Heat semigroup on $C_b(\mathbb R)$

Question

Let $(X,\|\cdot\|)\in \{(L^2(\mathbb R),\|\cdot\|_{L^2}),(L^\infty(\mathbb R),\|\cdot\|_{L^\infty}),(C_b(\mathbb R),\|\cdot\|_{\infty})\}$

I have a question regarding the heat semigroup $$T_tf:=(\varphi_t\ast f)$$ for $f\in X$, $t>0$ and $$\varphi_t\colon \mathbb R\to \mathbb R,\; x\mapsto \frac1{\sqrt{4\pi t}}\exp\left(-\frac{y^2}{4t}\right),\; t>0.$$ Since $(\varphi_t)_{t>0}$ is a mollifier, it is relatively easy to calculate that $(T_t)_{t\geq0}$ forms a strongly continuous semigroup on $X=L^2(\mathbb R)$. However, it is not strongly continuous on $X=L^\infty(\mathbb R)$. To do this, you can choose $f=\mathbb1_{[0,\infty)}\in L^\infty(\mathbb R)$ and show that $$\|T_tf-f\|_{L^\infty}\not\to 0$$ applies. I have now asked myself what happens for $X=C_b(\mathbb R)$. The idea must be similar to $X=L^\infty(\mathbb R)$, but the $f$ chosen there is not continuous. The obvious approach would now be to smooth $f$, unfortunately linear interpolation does not lead to the desired result. Hence my question, is there a "simple" function to disprove the strong continuity of $(T_t)_{t\geq0}$ on $C_b(\mathbb R)$?

Answer 1

$f(x) = \sin x^2$ is continuous and bounded, but not uniformly continuous. For such functions, in general, translation is not $L^\infty$ continuous, and thus there might be some problems with convolution.
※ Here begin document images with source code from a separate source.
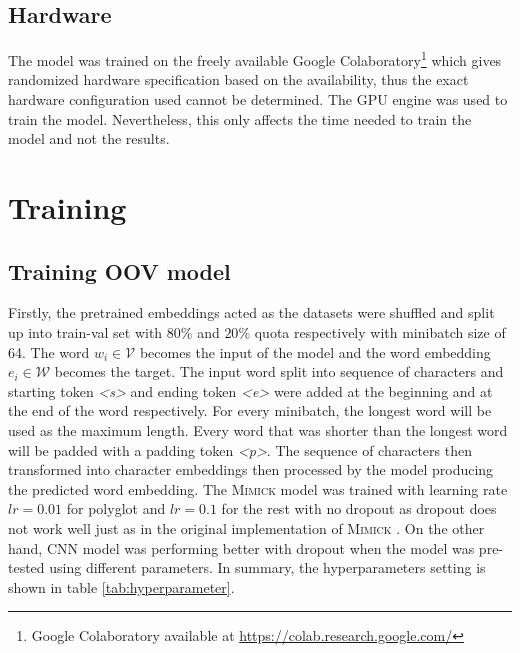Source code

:     \subsection{Hardware}
        The model was trained on the freely available Google
        Colaboratory\footnote{Google Colaboratory available at
        \url{https://colab.research.google.com/}} which gives
        randomized hardware specification based on the availability,
        thus the exact hardware configuration used cannot be
        determined. The GPU engine was used to train the model.
        Nevertheless, this only affects the time needed to train the
        model and not the results.

\section{Training}
    \subsection{Training OOV model}
        Firstly, the pretrained embeddings acted as the datasets were
        shuffled and split up into train-val set with $80\%$ and
        $20\%$ quota respectively with minibatch size of 64. The word
        $w_i \in \mathcal{V}$ becomes the input of the model and the
        word embedding $e_i \in \mathcal{W}$ becomes the target. The
        input word split into sequence of characters and starting
        token \textit{\textless s\textgreater} and ending token
        \textit{\textless e\textgreater} were added at the beginning
        and at the end of the word respectively. For every minibatch,
        the longest word will be used as the maximum length. Every
        word that was shorter than the longest word will be padded
        with a padding token \textit{\textless p\textgreater}.
        The sequence of characters then transformed into character
        embeddings then processed by the model producing the predicted
        word embedding. The \textsc{Mimick} model was trained with
        learning rate $lr = 0.01$ for polyglot and $lr = 0.1$ for the
        rest with no dropout as dropout does not work well just as in
        the original implementation of \textsc{Mimick}
        \citep{mimicking2017Pinter}. On the other hand, CNN model was
        performing better with dropout when the model was pre-tested
        using different parameters. In summary, the hyperparameters
        setting is shown in table \ref{tab:hyperparameter}.

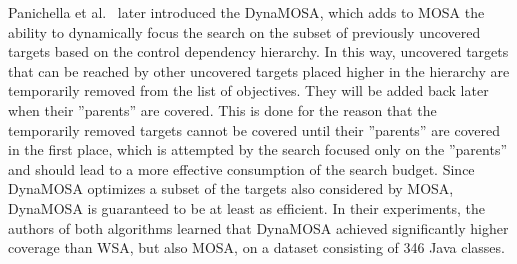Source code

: \documentclass{article}
\begin{document}

Panichella et al.~\cite{Panichella2018} later introduced the \ac{DynaMOSA}, which adds to \ac{MOSA} the ability to dynamically focus the search on the subset of previously uncovered targets based on the control dependency hierarchy. In this way, uncovered targets that can be reached by other uncovered targets placed higher in the hierarchy are temporarily removed from the list of objectives. They will be added back later when their ''parents'' are covered. This is done for the reason that the temporarily removed targets cannot be covered until their ''parents'' are covered in the first place, which is attempted by the search focused only on the ''parents'' and should lead to a more effective consumption of the search budget. Since \ac{DynaMOSA} optimizes a subset of the targets also considered by \ac{MOSA}, \ac{DynaMOSA} is guaranteed to be at least as efficient. In their experiments, the authors of both algorithms learned that \ac{DynaMOSA} achieved significantly higher coverage than \ac{WSA}, but also \ac{MOSA}, on a dataset consisting of 346 Java classes. 
\end{document}
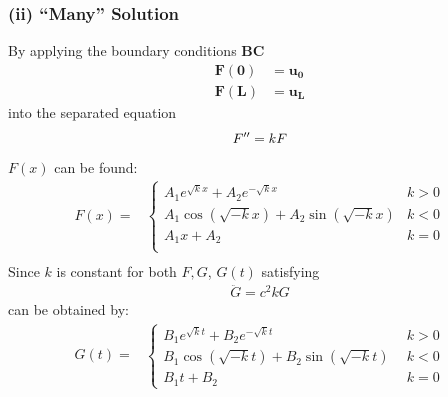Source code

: \subsubsection{(ii) ``Many'' Solution}
By applying the boundary conditions \textbf{BC}
\begin{align*}
    \mathbf{F(0)} & =\mathbf{u_0} \\
    \mathbf{F(L)} & =\mathbf{u_L}
\end{align*}
into the separated equation
\begin{equation*}
    F''=kF \\
\end{equation*}
$F(x)$ can be found:
\begin{align*}
    F(x)= &
    \begin{cases}
        A_1e^{\sqrt{k}x}+A_2e^{-\sqrt{k}x}      & k>0 \\
        A_1\cos(\sqrt{-k}x)+A_2\sin(\sqrt{-k}x) & k<0 \\
        A_1x+A_2                                & k=0 \\
    \end{cases} \\
\end{align*}
Since $k$ is constant for both $F,G$, $G(t)$ satisfying
\begin{align*}
    \ddot{G}=c^2kG
\end{align*}
can be obtained by:
\begin{align*}
    G(t)= &
    \begin{cases}
        B_1e^{\sqrt{k}t}+B_2e^{-\sqrt{k}t}      & \;\,k>0 \\
        B_1\cos(\sqrt{-k}t)+B_2\sin(\sqrt{-k}t) & \;\,k<0 \\
        B_1t+B_2                                & \;\,k=0
    \end{cases}
\end{align*}


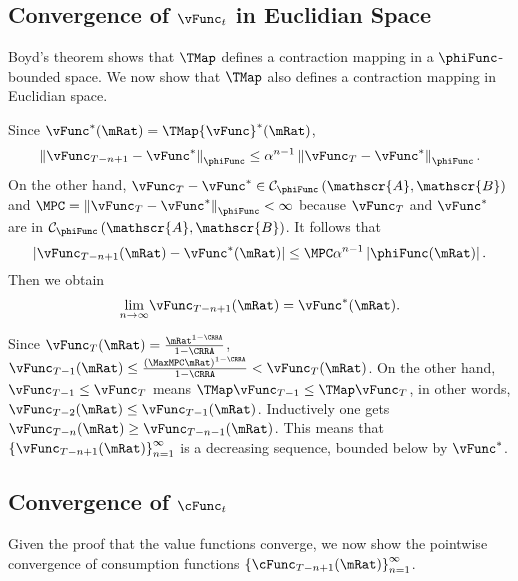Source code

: \documentclass[titlepage]{\econtex}\providecommand{\texname}{BufferStockTheory}%
\begin{document}
\subsection{Convergence of $\vFunc_{t}$ in Euclidian Space}\label{sec:vEuclidian}

Boyd's theorem shows that $\TMap$ defines a contraction mapping
in a $\phiFunc$-bounded space. We now show that $\TMap$ also
defines a contraction mapping in Euclidian space.

Since $\vFunc^{\ast }(\mRat)=\TMap {\vFunc}^{\ast }(\mRat)$,
\begin{equation}
\left\Vert \vFunc_{T-n+1}-\vFunc^{\ast }\right\Vert _{\phiFunc }\leq \Shrinker
^{n-1}\left\Vert \vFunc_{T}-\vFunc^{\ast }\right\Vert _{\phiFunc }.
\end{equation}%
On the other hand, $\vFunc_{T}-\vFunc^{\ast }\in \mathcal{C}_{\phiFunc }\left( \mathscr{A},
\mathscr{B}\right) $ and $\MPC =\left\Vert \vFunc_{T}-\vFunc^{\ast }\right\Vert_{\phiFunc }<\infty $ because $\vFunc_{T}$ and $\vFunc^{\ast }$ are in $\mathcal{C}_{\phiFunc
}\left( \mathscr{A},\mathscr{B}\right) $. It follows that%
\begin{equation}
\left\vert \vFunc_{T-n+1}(\mRat)-\vFunc^{\ast }(\mRat)\right\vert \leq \MPC \Shrinker^{n-1}\left\vert \phiFunc(\mRat)\right\vert.
\end{equation}%
Then we obtain
\begin{equation}
\underset{n\rightarrow \infty }{\lim }\vFunc_{T-n+1}(\mRat)=\vFunc^{\ast }(\mRat).
\end{equation}

Since $\vFunc_{T}(\mRat)=\frac{\mRat^{1-\CRRA }}{1-\CRRA }$, $\vFunc_{T-1}(\mRat)\leq \frac{\left(\MaxMPC \mRat\right)^{1-\CRRA}}{1-\CRRA}<\vFunc_{T}(\mRat)$. On the other hand, $\vFunc_{T-1}\leq \vFunc_{T}$
means $\TMap\vFunc_{T-1}\leq \TMap\vFunc_{T}$, in other words, $\vFunc_{T-2}(\mRat)\leq \vFunc_{T-1}(\mRat)$.
Inductively one gets $\vFunc_{T-n}(\mRat)\geq \vFunc_{T-n-1}(\mRat)$. This means that $\left\{
\vFunc_{T-n+1}(\mRat)\right\} _{n=1}^{\infty }$ is a decreasing sequence,
bounded below by $\vFunc^{\ast}$.


\subsection{Convergence of $\cFunc_{t}$}\label{sec:cConverges}\label{sec:cEuclidian}

Given the proof that the value functions converge, we now show the
pointwise convergence of consumption functions
$\left\{\cFunc_{T-n+1}(\mRat)\right\} _{n=1}^{\infty }$.
\end{document}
I didn't compute the required integral, but looking at a couple of plots, it seems that $T_t f$ is always vanishing at infinity. Therefore it cannot converge in $L^\infty$ to $f$.

Answer 2

Maybe $ C(\mathbb{R}) $ is not a suitable space for studying the heat group because the functions in this space can grow arbitrarily large at infinity. For example, if you take $ f = \mathrm{e}^{x^4} $, which belongs to $ C(\mathbb{R}) $, $ T_t f $ is not well-defined because the integral $ \phi_t * f $ does not converge.